Prompt: Should an entry contain an image, leave the image out and repeat the entry's text exactly.

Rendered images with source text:
━━━

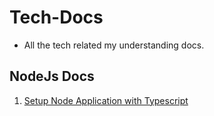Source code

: # Tech-Docs
- All the tech related my understanding docs.


## NodeJs Docs

1) [ Setup Node Application with Typescript ](<Node+TypeScript+Nodemon - Config setup/setup.md>)
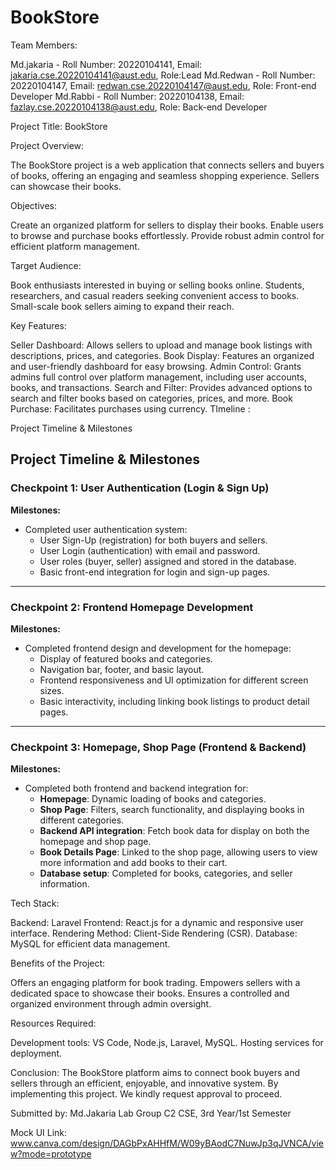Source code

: # BookStore

Team Members:

Md.jakaria - Roll Number: 20220104141, Email: jakaria.cse.20220104141@aust.edu, Role:Lead
Md.Redwan - Roll Number: 20220104147, Email: redwan.cse.20220104147@aust.edu, Role: Front-end Developer
Md.Rabbi - Roll Number: 20220104138, Email: fazlay.cse.20220104138@aust.edu, Role: Back-end Developer


Project Title: BookStore 

Project Overview:

The BookStore project is a web application that connects sellers and buyers of books, offering an engaging and seamless shopping experience. Sellers can showcase their books.

Objectives:

Create an organized platform for sellers to display their books.
Enable users to browse and purchase books effortlessly.
Provide robust admin control for efficient platform management.

Target Audience:

Book enthusiasts interested in buying or selling books online.
Students, researchers, and casual readers seeking convenient access to books.
Small-scale book sellers aiming to expand their reach.

Key Features:

Seller Dashboard: Allows sellers to upload and manage book listings with descriptions, prices, and categories.
Book Display: Features an organized and user-friendly dashboard for easy browsing.
Admin Control: Grants admins full control over platform management, including user accounts, books, and transactions.
Search and Filter: Provides advanced options to search and filter books based on categories, prices, and more.
Book Purchase: Facilitates purchases using currency.
TImeline :

Project Timeline & Milestones
## Project Timeline & Milestones

### Checkpoint 1: User Authentication (Login & Sign Up)

**Milestones:**
- Completed user authentication system:
  - User Sign-Up (registration) for both buyers and sellers.
  - User Login (authentication) with email and password.
  - User roles (buyer, seller) assigned and stored in the database.
  - Basic front-end integration for login and sign-up pages.

---

### Checkpoint 2: Frontend Homepage Development

**Milestones:**
- Completed frontend design and development for the homepage:
  - Display of featured books and categories.
  - Navigation bar, footer, and basic layout.
  - Frontend responsiveness and UI optimization for different screen sizes.
  - Basic interactivity, including linking book listings to product detail pages.

---

### Checkpoint 3: Homepage, Shop Page (Frontend & Backend)

**Milestones:**
- Completed both frontend and backend integration for:
  - **Homepage**: Dynamic loading of books and categories.
  - **Shop Page**: Filters, search functionality, and displaying books in different categories.
  - **Backend API integration**: Fetch book data for display on both the homepage and shop page.
  - **Book Details Page**: Linked to the shop page, allowing users to view more information and add books to their cart.
  - **Database setup**: Completed for books, categories, and seller information.

Tech Stack:

Backend: Laravel 
Frontend: React.js for a dynamic and responsive user interface.
Rendering Method: Client-Side Rendering (CSR).
Database: MySQL for efficient data management.

Benefits of the Project:

Offers an engaging platform for book trading.
Empowers sellers with a dedicated space to showcase their books.
Ensures a controlled and organized environment through admin oversight.

Resources Required:

Development tools: VS Code, Node.js, Laravel, MySQL.
Hosting services for deployment.

Conclusion:
The BookStore platform aims to connect book buyers and sellers through an efficient, enjoyable, and innovative system. By implementing this project. We kindly request approval to proceed.

Submitted by:
Md.Jakaria
Lab Group C2
CSE, 3rd Year/1st Semester

Mock UI Link: www.canva.com/design/DAGbPxAHHfM/W09yBAodC7NuwJp3qJVNCA/view?mode=prototype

━━━

Worked solution:
Source code

: # Tech-Docs
- All the tech related my understanding docs.


## NodeJs Docs

1) [ Setup Node Application with Typescript ](<Node+TypeScript+Nodemon - Config setup/setup.md>)
Source code

: # BookStore

Team Members:

Md.jakaria - Roll Number: 20220104141, Email: jakaria.cse.20220104141@aust.edu, Role:Lead
Md.Redwan - Roll Number: 20220104147, Email: redwan.cse.20220104147@aust.edu, Role: Front-end Developer
Md.Rabbi - Roll Number: 20220104138, Email: fazlay.cse.20220104138@aust.edu, Role: Back-end Developer


Project Title: BookStore 

Project Overview:

The BookStore project is a web application that connects sellers and buyers of books, offering an engaging and seamless shopping experience. Sellers can showcase their books.

Objectives:

Create an organized platform for sellers to display their books.
Enable users to browse and purchase books effortlessly.
Provide robust admin control for efficient platform management.

Target Audience:

Book enthusiasts interested in buying or selling books online.
Students, researchers, and casual readers seeking convenient access to books.
Small-scale book sellers aiming to expand their reach.

Key Features:

Seller Dashboard: Allows sellers to upload and manage book listings with descriptions, prices, and categories.
Book Display: Features an organized and user-friendly dashboard for easy browsing.
Admin Control: Grants admins full control over platform management, including user accounts, books, and transactions.
Search and Filter: Provides advanced options to search and filter books based on categories, prices, and more.
Book Purchase: Facilitates purchases using currency.
TImeline :

Project Timeline & Milestones
## Project Timeline & Milestones

### Checkpoint 1: User Authentication (Login & Sign Up)

**Milestones:**
- Completed user authentication system:
  - User Sign-Up (registration) for both buyers and sellers.
  - User Login (authentication) with email and password.
  - User roles (buyer, seller) assigned and stored in the database.
  - Basic front-end integration for login and sign-up pages.

---

### Checkpoint 2: Frontend Homepage Development

**Milestones:**
- Completed frontend design and development for the homepage:
  - Display of featured books and categories.
  - Navigation bar, footer, and basic layout.
  - Frontend responsiveness and UI optimization for different screen sizes.
  - Basic interactivity, including linking book listings to product detail pages.

---

### Checkpoint 3: Homepage, Shop Page (Frontend & Backend)

**Milestones:**
- Completed both frontend and backend integration for:
  - **Homepage**: Dynamic loading of books and categories.
  - **Shop Page**: Filters, search functionality, and displaying books in different categories.
  - **Backend API integration**: Fetch book data for display on both the homepage and shop page.
  - **Book Details Page**: Linked to the shop page, allowing users to view more information and add books to their cart.
  - **Database setup**: Completed for books, categories, and seller information.

Tech Stack:

Backend: Laravel 
Frontend: React.js for a dynamic and responsive user interface.
Rendering Method: Client-Side Rendering (CSR).
Database: MySQL for efficient data management.

Benefits of the Project:

Offers an engaging platform for book trading.
Empowers sellers with a dedicated space to showcase their books.
Ensures a controlled and organized environment through admin oversight.

Resources Required:

Development tools: VS Code, Node.js, Laravel, MySQL.
Hosting services for deployment.

Conclusion:
The BookStore platform aims to connect book buyers and sellers through an efficient, enjoyable, and innovative system. By implementing this project. We kindly request approval to proceed.

Submitted by:
Md.Jakaria
Lab Group C2
CSE, 3rd Year/1st Semester

Mock UI Link: www.canva.com/design/DAGbPxAHHfM/W09yBAodC7NuwJp3qJVNCA/view?mode=prototype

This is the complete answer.